The 2023 Nigerian Senate elections in Jigawa State will be held on 25 February 2023, to elect the 3 federal Senators from Jigawa State, one from each of the state's three senatorial districts. The elections will coincide with the 2023 presidential election, as well as other elections to the Senate and elections to the House of Representatives; with state elections being held two weeks later. Primaries were held between 4 April and 9 June 2022.

Background
In the previous Senate elections, only one incumbent senator was returned: Mohammed Sabo Nakudu (APC-South-West) was re-elected but Abdullahi Abubakar Gumel (APC-North-West) lost renomination and Muhammad Ubali Shittu (PDP-North-East) lost re-election.

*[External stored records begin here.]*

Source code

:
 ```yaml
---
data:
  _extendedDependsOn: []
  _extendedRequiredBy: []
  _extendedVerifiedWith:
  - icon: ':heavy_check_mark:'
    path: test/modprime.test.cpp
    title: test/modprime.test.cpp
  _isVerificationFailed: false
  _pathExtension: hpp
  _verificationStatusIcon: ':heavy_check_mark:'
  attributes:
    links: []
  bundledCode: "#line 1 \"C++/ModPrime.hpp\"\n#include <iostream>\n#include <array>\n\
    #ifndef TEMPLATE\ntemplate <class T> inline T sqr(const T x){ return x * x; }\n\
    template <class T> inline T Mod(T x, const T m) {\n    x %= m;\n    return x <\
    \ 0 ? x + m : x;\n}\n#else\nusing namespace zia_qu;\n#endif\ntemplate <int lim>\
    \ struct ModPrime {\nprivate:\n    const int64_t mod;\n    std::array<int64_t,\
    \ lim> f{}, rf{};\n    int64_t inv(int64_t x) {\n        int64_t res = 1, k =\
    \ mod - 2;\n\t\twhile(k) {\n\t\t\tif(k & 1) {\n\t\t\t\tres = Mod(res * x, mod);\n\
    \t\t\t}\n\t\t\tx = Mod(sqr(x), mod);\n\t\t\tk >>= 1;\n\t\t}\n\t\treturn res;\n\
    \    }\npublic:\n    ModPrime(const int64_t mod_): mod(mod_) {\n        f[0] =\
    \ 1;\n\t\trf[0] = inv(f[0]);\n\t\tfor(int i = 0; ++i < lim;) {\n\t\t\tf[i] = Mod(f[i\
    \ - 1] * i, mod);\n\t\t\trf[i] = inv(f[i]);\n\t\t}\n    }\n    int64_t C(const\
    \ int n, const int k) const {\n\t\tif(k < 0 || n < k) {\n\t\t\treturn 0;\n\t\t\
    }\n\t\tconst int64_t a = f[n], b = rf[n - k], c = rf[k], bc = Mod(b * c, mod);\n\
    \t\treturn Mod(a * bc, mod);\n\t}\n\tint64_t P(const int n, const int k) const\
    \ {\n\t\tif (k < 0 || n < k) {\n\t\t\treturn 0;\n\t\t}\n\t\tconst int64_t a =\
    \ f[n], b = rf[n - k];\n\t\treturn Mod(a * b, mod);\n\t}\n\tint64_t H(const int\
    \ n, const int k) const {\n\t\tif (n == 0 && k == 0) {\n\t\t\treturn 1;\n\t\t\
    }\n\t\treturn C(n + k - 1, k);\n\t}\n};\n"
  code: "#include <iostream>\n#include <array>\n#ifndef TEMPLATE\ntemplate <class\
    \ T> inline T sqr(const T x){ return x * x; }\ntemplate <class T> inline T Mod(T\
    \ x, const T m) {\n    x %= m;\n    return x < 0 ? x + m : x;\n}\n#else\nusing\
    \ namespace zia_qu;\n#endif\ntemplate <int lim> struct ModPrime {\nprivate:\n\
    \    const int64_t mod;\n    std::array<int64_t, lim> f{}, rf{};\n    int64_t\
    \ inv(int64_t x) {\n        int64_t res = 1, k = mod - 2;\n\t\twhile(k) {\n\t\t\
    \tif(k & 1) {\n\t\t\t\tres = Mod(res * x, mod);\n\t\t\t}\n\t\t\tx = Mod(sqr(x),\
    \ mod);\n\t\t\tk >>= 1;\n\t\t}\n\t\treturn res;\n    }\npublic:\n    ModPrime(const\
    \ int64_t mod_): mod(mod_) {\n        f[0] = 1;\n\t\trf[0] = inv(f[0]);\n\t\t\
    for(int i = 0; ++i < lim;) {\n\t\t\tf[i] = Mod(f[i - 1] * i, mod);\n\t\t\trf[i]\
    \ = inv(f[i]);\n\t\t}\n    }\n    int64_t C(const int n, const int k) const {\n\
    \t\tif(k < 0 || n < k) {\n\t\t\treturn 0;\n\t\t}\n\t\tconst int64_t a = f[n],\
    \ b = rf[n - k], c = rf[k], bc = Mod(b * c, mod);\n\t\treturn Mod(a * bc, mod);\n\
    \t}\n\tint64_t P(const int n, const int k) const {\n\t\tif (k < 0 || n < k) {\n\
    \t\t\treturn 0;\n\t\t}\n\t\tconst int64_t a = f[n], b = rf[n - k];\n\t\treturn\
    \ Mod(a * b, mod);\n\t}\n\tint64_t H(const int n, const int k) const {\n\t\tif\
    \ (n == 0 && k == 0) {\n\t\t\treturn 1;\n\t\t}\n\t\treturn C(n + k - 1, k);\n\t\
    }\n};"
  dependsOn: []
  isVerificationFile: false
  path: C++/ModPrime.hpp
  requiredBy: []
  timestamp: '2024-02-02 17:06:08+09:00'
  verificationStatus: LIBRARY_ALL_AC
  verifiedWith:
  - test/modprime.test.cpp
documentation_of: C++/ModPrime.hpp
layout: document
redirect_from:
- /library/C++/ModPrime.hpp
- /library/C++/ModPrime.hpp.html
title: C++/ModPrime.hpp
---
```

In the South-West district, Nakudu held his seat with 60% of the vote; both of the open seats were also won by the APC as Danladi Abdullahi Sankara won the North-West district with 65% and Ibrahim Hassan Hadejia gained the North-East seat with 61% of the vote. These results were a part of a continuation of the Jigawa APC's control as every House of Representatives seat was won by the party, it won a majority in the state House of Assembly, and Buhari won the state in the presidential election by a wide margin.

Overview

Summary

Jigawa North-East 

The Jigawa North-East Senatorial District covers the local government areas of Auyo, Biriniwa, Guri, Hadejia, Kafin Hausa, Kaugama, Kiri Kasama, and Malam Madori. The incumbent Ibrahim Hassan Hadejia (APC) was elected with 60.8% of the vote in 2019. Hassan Hadejia ran for governor of Jigawa State instead of seeking re-election; he was defeated in the APC gubernatorial primary.

Primary elections

All Progressives Congress 

On the primary date, three candidates contested an indirect primary that ended with former minister Ahmad Abdulhamid Malam Madori winning the nomination after results showed him defeating Ubale Hashim Yusufu by a significant margin.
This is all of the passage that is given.